- Opening Delimiter -
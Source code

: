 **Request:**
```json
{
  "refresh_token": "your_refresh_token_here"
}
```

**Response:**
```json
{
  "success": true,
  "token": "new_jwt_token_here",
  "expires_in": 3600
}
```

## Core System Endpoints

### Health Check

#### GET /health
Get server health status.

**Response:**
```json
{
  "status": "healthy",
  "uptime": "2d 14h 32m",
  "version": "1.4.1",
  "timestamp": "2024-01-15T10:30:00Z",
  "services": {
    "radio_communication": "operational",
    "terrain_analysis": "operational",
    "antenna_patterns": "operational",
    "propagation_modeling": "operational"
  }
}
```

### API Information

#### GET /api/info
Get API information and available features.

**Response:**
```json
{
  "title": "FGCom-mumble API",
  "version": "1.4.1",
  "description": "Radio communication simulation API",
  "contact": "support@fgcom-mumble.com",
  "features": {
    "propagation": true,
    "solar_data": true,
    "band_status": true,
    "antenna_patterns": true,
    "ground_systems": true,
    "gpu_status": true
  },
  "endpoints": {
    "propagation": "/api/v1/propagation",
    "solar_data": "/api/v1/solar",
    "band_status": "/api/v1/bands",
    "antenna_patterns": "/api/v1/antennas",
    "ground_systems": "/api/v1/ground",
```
- Closing Delimiter -
*Assigned task:*
For the string "true", work out how many lines of the data contain it; answer with the number alone.

*Response to the exercise:*
7